Work order: Whenever a line in the data holds the string "Copy", pull that line out.

--- Extracted records Enclosed Below ---

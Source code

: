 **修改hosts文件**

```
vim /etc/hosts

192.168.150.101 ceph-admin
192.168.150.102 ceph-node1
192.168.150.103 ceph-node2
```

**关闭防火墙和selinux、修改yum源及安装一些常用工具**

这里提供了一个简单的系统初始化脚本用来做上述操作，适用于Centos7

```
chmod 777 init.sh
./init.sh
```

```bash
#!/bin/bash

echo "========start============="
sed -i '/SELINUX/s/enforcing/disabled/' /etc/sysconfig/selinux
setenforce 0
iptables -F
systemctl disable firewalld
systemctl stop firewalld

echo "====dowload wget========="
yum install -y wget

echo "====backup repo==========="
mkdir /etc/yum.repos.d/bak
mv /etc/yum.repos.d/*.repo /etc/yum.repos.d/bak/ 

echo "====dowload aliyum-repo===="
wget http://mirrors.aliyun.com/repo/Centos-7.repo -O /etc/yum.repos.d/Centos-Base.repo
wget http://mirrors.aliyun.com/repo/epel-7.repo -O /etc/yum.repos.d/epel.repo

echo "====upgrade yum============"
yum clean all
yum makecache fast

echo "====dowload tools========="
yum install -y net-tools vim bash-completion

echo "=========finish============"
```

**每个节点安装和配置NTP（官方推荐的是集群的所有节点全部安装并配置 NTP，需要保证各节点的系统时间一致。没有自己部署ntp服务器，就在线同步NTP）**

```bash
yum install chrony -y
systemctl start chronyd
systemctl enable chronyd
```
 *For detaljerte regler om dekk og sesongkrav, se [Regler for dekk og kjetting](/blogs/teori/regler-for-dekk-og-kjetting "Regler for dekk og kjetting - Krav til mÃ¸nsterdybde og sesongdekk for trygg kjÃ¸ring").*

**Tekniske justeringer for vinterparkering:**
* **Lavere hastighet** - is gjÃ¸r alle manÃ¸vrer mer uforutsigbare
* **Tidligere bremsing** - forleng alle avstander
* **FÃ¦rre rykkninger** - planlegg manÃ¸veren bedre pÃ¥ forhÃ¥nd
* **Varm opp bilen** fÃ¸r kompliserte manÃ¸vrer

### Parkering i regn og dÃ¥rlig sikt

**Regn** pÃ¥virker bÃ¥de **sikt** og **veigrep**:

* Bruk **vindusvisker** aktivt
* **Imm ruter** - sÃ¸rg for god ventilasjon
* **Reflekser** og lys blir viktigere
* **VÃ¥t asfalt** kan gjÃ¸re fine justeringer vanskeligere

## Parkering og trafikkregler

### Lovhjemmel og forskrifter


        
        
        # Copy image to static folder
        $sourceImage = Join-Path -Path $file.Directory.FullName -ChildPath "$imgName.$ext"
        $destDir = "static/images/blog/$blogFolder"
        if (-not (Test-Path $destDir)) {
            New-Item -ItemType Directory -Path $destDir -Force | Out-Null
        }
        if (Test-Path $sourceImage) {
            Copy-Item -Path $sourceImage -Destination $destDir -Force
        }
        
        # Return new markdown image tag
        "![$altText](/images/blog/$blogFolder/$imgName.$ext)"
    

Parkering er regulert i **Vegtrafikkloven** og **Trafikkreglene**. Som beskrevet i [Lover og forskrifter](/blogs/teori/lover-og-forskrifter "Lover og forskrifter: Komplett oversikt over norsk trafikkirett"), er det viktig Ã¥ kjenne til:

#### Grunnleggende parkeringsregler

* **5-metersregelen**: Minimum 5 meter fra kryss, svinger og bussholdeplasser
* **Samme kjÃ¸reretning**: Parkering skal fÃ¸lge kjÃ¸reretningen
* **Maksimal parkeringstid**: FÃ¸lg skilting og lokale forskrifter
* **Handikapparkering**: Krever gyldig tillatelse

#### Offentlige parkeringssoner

--- End of Enclosed Extracted records ---

Response:
        # Copy image to static folder
            Copy-Item -Path $sourceImage -Destination $destDir -Force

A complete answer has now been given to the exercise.